Accolade and frustration of the international community during the Bulldozer Initiative in Bosnia and Herzegovina
“Other critics, primarily from international agencies, raised concern when the Bulldozer process started to tackle issues that clearly went out of the scope of the “micro-reforms” it had intended to process. When there were synergies between the development policies of the international agencies and the policy choices of the business community, donors were happy to use the Bulldozer as a platform to voice their concern with the government. In the case of Bulldozer Phase I Reform number 23, which addresses moving the point of collection for excisable tax, the OHR and IMF were happy to have the impetus come from local businesses, although this had long been an IMF policy objective. But this willingness to let the Bulldozer process lead structural policies was limited to the extent it promoted the International Community’s own agenda and priorities. A semi-crisis occurred, for instance, with Bulldozer Phase II Reform number 17, when the Bulldozer Committee on Agriculture decided to request an export ban on raw logs, until a new forestry certification mechanism would enable the export of wood while preserving both the local industry and the BiH ecosystem. Agreeing with the reform goal, which it had identified through consultations with the private sector, the World Bank opposed the approach of an export ban, as it contradicted its longer-term policy choice expressed in a Bank-funded multi-year forestry program. But despite this opposition, entrepreneurs decided to go for the quick solution of the ban and the reform was voted through as the international agencies no longer had veto power in the Plenary Sessions. [-]

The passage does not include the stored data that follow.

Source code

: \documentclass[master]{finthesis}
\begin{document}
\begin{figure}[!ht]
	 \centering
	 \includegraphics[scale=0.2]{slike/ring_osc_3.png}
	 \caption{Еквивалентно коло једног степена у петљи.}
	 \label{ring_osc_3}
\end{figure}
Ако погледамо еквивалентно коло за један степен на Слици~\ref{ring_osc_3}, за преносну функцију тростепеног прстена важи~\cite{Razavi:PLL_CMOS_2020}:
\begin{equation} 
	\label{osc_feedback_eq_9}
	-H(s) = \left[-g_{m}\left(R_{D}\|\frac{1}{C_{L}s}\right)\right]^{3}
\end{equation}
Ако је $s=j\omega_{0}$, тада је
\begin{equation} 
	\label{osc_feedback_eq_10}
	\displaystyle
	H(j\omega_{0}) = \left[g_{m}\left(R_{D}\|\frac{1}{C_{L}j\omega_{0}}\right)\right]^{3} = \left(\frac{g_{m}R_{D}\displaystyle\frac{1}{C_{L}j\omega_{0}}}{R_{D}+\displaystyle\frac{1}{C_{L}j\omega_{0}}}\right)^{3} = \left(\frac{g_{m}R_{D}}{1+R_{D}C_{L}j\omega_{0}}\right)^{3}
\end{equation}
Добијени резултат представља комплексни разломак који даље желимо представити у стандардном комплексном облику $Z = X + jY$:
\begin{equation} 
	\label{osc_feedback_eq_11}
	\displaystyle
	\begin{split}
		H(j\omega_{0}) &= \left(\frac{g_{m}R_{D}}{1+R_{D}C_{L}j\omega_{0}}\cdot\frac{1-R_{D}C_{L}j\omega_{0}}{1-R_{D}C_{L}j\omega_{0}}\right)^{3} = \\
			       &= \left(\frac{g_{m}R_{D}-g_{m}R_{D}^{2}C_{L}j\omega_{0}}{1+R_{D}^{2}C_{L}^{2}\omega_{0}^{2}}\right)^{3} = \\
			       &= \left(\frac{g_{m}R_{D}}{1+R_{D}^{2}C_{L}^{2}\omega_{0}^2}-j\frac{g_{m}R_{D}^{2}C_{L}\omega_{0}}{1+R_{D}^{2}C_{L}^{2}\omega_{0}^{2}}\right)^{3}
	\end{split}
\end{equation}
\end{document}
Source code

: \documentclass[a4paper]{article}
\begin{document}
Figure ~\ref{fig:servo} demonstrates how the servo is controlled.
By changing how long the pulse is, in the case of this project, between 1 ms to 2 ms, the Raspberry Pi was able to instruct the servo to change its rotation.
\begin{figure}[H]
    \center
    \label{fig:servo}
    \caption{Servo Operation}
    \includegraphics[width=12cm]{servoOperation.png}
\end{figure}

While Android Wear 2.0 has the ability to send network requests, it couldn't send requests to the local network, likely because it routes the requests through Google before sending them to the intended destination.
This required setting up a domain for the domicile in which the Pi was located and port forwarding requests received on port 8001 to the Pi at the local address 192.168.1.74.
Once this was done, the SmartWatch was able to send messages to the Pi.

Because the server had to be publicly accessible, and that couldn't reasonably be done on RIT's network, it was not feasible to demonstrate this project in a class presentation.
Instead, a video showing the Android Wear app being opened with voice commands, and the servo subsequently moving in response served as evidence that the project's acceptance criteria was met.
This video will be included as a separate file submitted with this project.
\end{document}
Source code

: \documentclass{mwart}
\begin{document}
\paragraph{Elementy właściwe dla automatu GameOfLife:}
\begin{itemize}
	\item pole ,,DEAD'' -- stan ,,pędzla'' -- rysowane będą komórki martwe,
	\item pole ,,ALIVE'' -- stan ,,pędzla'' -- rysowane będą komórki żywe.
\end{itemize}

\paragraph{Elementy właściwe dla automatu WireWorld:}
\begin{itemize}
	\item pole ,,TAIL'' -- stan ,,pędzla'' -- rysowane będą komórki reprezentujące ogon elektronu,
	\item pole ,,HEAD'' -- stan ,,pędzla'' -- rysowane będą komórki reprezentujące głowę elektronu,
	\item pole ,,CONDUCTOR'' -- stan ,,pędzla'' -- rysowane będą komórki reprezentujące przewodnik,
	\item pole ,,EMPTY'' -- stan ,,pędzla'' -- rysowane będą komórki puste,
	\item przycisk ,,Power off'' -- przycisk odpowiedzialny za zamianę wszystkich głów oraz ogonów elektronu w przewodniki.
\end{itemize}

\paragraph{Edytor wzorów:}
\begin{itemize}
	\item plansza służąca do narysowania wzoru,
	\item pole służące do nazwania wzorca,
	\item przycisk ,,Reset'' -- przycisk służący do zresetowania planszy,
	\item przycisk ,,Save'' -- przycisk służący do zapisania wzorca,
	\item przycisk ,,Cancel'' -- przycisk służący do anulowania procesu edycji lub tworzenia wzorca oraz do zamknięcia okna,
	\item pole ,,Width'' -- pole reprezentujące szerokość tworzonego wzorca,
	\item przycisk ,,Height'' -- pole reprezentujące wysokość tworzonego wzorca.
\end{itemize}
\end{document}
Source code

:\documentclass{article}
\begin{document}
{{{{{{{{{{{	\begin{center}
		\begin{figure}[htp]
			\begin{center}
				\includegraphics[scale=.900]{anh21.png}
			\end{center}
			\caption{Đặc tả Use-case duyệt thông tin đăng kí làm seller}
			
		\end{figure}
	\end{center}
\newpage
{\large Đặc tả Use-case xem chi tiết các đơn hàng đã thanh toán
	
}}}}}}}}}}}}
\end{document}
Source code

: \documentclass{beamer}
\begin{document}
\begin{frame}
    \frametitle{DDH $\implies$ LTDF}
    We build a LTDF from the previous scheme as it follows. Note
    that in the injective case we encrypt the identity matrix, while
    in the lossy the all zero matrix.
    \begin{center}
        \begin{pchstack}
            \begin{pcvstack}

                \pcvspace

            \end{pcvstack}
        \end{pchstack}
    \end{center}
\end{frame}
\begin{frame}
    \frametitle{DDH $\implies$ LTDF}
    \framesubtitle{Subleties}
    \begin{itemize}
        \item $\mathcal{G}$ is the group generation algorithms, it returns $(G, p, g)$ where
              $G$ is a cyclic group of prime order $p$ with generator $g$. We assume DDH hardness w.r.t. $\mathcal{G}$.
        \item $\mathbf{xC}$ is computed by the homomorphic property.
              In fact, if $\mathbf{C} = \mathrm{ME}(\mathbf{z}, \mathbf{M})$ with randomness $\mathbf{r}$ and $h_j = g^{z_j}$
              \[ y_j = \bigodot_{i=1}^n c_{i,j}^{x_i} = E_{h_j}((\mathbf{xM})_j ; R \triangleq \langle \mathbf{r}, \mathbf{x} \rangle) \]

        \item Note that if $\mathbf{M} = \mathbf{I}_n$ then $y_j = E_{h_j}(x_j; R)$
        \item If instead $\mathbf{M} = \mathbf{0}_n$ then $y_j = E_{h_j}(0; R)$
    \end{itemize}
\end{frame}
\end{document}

This example illustrates the limits of the [public-private dialogue] process. Even if it is sponsored by international agencies, such a process will always remain private sector driven in its approach and in the recommendations it makes. Whether the international agencies can live with the results is another question. But it must be borne in mind that such disagreements are the sign of a healthy democratic process. After all, one cannot wish to have a vibrant private sector advocacy process and at the same time expect it to remain on the sidelines, applauding politely every move made by internationals.”
Investment Climate Reform – Going the Last Mile: The Bulldozer Initiative in Bosnia and Herzegovina – Benjamin Herzberg, World Bank, Policy Research Working Paper Series with number 3390.
But it is the participants who should set the pace – not the donors’ internal timetables. Donors should not impose their own agendas on PPD. Donors should not force PPD agendas into limited time horizons due to foreign aid procedures and restrictions. This can be reinforced if there is a lack of coordination within donors. Donor coordination is indeed paramount. Donors may do the most damage to PPD when they confuse participants through uncoordinated initiatives that tackle the same issues through parallel, isolated projects that soak up scarce human resources.
If reform proposals bear the legitimacy of local entrepreneurs’ demands and are vetted by international agencies, they have a stronger chance to get enacted and implemented.